▸ Data for processing:
------------------------------------------------------------------------
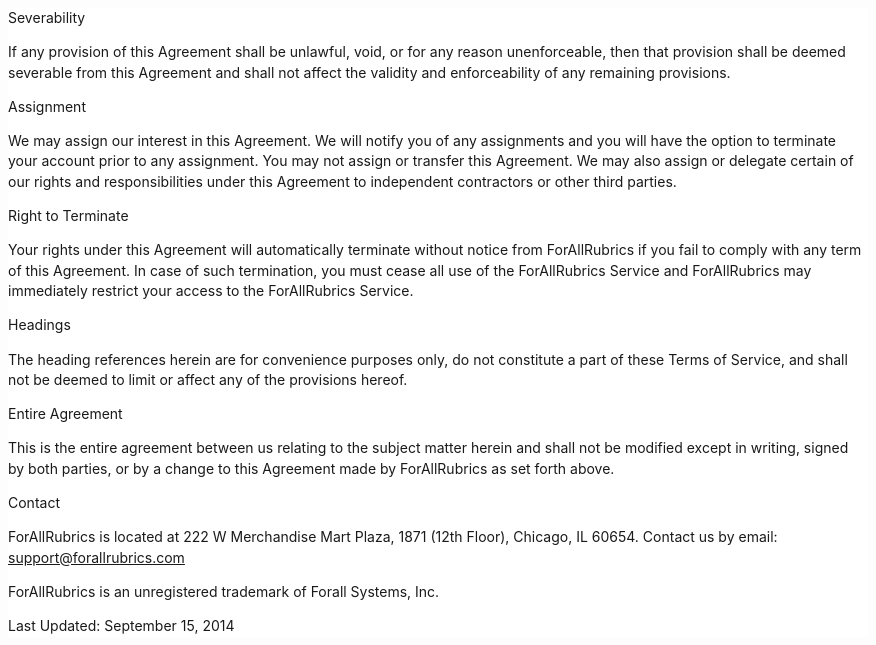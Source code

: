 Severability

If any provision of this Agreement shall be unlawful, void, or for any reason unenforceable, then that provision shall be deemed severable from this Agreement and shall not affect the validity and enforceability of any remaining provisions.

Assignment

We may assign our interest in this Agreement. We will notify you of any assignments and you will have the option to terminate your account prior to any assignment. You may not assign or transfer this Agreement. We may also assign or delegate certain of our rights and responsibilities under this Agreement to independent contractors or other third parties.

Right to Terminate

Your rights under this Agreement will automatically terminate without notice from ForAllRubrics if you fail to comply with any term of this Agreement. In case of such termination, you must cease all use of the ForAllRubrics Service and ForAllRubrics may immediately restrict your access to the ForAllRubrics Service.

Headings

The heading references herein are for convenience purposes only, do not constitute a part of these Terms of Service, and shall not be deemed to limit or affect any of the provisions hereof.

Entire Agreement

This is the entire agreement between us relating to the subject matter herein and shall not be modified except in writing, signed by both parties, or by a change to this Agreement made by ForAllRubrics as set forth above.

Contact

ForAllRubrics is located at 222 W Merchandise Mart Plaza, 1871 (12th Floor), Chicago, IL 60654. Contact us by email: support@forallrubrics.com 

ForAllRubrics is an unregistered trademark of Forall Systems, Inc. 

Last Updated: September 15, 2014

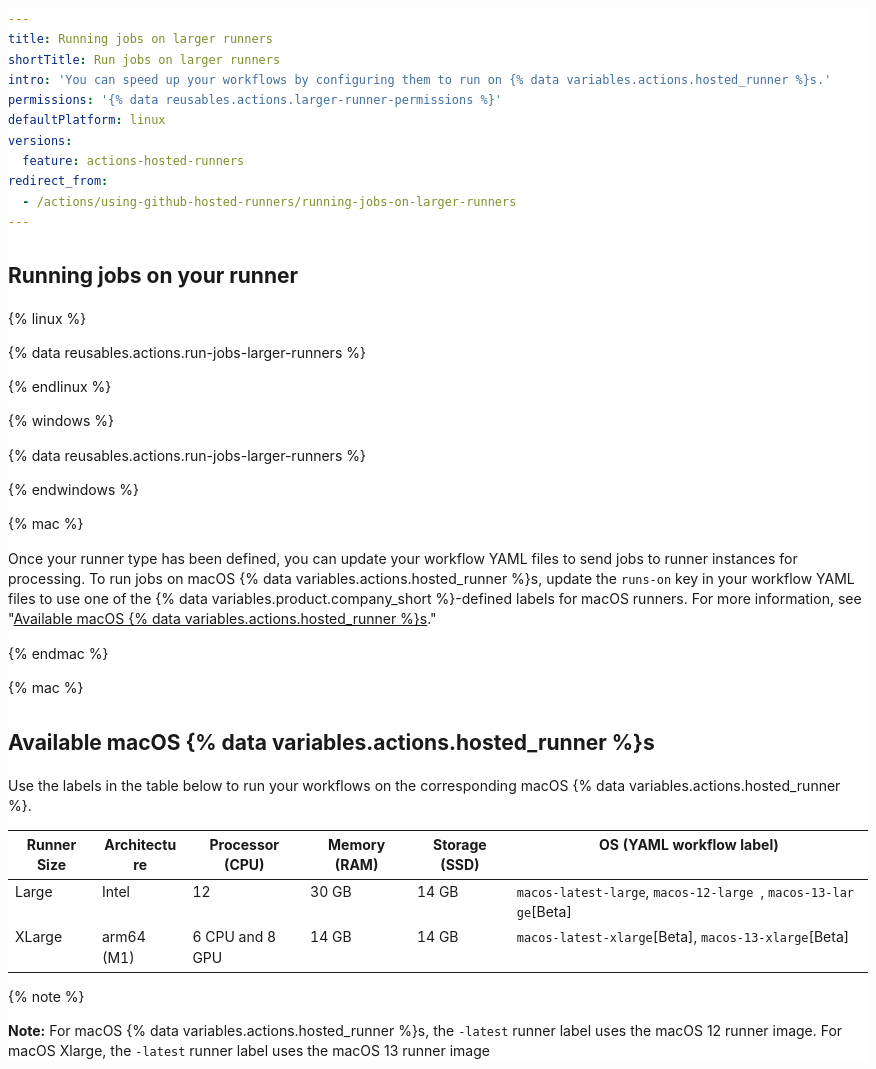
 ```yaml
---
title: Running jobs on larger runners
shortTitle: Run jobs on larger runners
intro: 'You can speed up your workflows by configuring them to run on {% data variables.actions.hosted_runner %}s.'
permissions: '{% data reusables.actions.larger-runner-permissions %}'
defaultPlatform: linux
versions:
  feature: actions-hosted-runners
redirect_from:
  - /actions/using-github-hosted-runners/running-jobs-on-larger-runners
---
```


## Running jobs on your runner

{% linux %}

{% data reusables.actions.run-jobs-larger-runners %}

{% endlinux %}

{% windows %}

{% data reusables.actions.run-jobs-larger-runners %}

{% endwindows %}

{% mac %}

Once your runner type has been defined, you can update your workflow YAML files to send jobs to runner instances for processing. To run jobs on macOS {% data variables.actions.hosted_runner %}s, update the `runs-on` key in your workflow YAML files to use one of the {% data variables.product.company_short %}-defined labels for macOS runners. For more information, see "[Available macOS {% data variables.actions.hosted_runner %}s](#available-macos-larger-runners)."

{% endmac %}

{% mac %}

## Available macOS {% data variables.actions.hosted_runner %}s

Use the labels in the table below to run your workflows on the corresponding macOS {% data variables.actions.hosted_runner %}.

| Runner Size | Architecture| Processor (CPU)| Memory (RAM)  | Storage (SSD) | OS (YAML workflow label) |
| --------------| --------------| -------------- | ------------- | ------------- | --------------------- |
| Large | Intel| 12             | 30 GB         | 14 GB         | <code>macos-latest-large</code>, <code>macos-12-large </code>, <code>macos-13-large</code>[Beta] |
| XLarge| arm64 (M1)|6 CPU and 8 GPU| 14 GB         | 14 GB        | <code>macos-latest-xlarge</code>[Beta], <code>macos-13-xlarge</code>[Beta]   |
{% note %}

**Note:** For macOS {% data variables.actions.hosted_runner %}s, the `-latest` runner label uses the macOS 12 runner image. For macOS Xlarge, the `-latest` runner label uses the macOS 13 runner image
------------------------------------------------------------------------
Filter the entries above down to the lines that contain "rights".

We may assign our interest in this Agreement. We will notify you of any assignments and you will have the option to terminate your account prior to any assignment. You may not assign or transfer this Agreement. We may also assign or delegate certain of our rights and responsibilities under this Agreement to independent contractors or other third parties.
Your rights under this Agreement will automatically terminate without notice from ForAllRubrics if you fail to comply with any term of this Agreement. In case of such termination, you must cease all use of the ForAllRubrics Service and ForAllRubrics may immediately restrict your access to the ForAllRubrics Service.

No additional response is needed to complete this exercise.